[Data items]
========

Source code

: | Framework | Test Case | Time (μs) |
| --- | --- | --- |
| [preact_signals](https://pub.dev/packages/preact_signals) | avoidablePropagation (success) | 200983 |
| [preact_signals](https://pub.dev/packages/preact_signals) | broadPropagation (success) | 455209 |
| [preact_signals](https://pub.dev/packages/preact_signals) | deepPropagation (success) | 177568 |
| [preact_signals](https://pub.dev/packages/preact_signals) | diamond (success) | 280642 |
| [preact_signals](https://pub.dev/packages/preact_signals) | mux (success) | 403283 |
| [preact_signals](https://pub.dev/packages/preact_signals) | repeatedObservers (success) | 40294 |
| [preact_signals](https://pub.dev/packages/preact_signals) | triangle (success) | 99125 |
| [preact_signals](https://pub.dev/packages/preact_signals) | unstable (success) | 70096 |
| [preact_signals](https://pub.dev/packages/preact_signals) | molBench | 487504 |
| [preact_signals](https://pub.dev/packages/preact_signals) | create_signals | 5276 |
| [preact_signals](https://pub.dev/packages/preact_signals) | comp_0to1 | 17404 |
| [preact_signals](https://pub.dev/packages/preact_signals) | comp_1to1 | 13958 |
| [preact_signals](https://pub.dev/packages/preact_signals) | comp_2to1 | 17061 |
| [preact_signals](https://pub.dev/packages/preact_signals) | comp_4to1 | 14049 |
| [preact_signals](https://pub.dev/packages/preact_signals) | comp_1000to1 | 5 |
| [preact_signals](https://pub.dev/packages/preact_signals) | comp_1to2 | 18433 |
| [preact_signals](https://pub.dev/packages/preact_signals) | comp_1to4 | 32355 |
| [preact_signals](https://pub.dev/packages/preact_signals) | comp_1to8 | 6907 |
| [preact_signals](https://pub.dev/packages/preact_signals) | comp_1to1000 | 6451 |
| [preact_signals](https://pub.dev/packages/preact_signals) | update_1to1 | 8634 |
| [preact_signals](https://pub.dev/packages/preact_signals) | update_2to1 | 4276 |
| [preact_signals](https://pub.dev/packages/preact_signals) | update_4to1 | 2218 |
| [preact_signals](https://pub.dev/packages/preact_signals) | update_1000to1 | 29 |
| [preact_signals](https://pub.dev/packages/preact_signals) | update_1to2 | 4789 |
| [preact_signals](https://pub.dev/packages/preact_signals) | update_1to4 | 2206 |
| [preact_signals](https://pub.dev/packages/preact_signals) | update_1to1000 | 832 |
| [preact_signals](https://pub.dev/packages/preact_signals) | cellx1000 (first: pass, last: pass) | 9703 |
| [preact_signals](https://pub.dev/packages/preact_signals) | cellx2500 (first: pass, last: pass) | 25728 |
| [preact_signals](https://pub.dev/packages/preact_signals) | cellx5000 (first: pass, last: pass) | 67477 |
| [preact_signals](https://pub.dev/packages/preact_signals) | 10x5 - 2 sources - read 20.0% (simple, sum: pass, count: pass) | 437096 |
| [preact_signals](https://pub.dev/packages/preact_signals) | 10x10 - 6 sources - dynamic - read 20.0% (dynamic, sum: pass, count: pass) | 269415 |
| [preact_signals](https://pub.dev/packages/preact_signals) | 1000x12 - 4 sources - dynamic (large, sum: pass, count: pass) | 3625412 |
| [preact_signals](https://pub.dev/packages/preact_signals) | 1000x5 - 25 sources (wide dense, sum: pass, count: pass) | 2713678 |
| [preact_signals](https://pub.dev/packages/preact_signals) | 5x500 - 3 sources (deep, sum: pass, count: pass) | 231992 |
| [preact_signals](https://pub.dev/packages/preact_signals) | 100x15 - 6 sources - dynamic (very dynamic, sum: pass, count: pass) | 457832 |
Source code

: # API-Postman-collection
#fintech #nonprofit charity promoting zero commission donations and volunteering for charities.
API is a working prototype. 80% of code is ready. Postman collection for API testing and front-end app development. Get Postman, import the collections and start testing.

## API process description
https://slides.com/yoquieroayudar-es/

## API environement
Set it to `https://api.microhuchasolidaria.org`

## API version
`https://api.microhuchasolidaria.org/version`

========

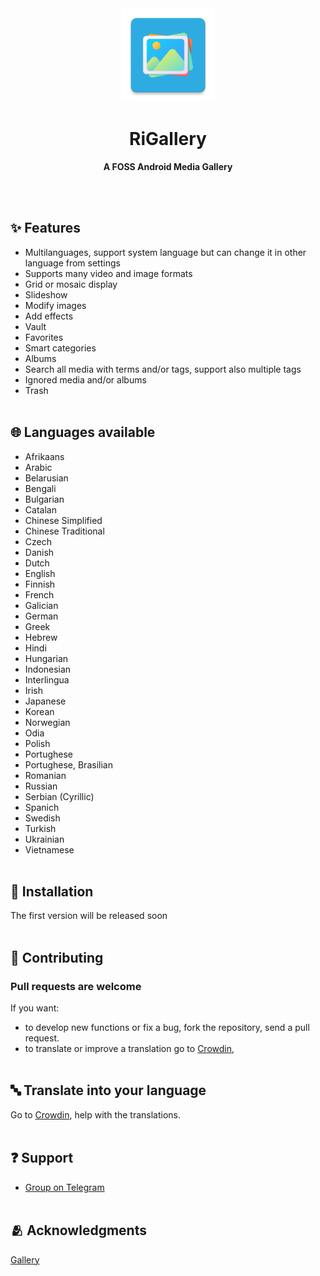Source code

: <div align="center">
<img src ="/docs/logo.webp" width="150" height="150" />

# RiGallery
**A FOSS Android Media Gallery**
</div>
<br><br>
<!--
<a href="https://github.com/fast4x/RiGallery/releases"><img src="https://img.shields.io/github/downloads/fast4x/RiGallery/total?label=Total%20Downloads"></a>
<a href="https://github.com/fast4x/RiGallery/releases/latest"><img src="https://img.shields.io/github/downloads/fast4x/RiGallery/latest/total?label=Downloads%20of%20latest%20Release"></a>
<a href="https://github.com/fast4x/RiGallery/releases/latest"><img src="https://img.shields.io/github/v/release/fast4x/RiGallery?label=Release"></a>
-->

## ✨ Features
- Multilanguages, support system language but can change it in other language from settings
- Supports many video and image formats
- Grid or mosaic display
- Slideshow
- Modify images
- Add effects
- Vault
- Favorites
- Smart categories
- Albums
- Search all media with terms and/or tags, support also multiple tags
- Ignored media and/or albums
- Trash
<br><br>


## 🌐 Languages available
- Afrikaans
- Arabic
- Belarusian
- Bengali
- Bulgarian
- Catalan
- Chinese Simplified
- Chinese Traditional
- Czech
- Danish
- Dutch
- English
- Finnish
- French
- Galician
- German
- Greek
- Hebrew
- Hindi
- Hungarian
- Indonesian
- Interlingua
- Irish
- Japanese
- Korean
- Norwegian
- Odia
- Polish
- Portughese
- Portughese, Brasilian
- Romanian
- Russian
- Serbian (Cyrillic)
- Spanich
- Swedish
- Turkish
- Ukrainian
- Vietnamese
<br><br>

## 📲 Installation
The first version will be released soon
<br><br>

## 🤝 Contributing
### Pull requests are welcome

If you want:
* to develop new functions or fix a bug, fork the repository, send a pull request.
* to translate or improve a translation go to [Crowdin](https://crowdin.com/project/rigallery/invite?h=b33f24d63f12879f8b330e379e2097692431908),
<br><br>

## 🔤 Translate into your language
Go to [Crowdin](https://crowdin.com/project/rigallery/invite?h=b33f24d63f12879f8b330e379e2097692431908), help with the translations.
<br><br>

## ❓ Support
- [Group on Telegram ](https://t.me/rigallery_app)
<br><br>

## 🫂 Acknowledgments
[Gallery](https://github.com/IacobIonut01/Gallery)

========

:: Try it ::
Going through the entries above, show each line that contains "invite".

:: Solved exercise ::
* to translate or improve a translation go to [Crowdin](https://crowdin.com/project/rigallery/invite?h=b33f24d63f12879f8b330e379e2097692431908),
Go to [Crowdin](https://crowdin.com/project/rigallery/invite?h=b33f24d63f12879f8b330e379e2097692431908), help with the translations.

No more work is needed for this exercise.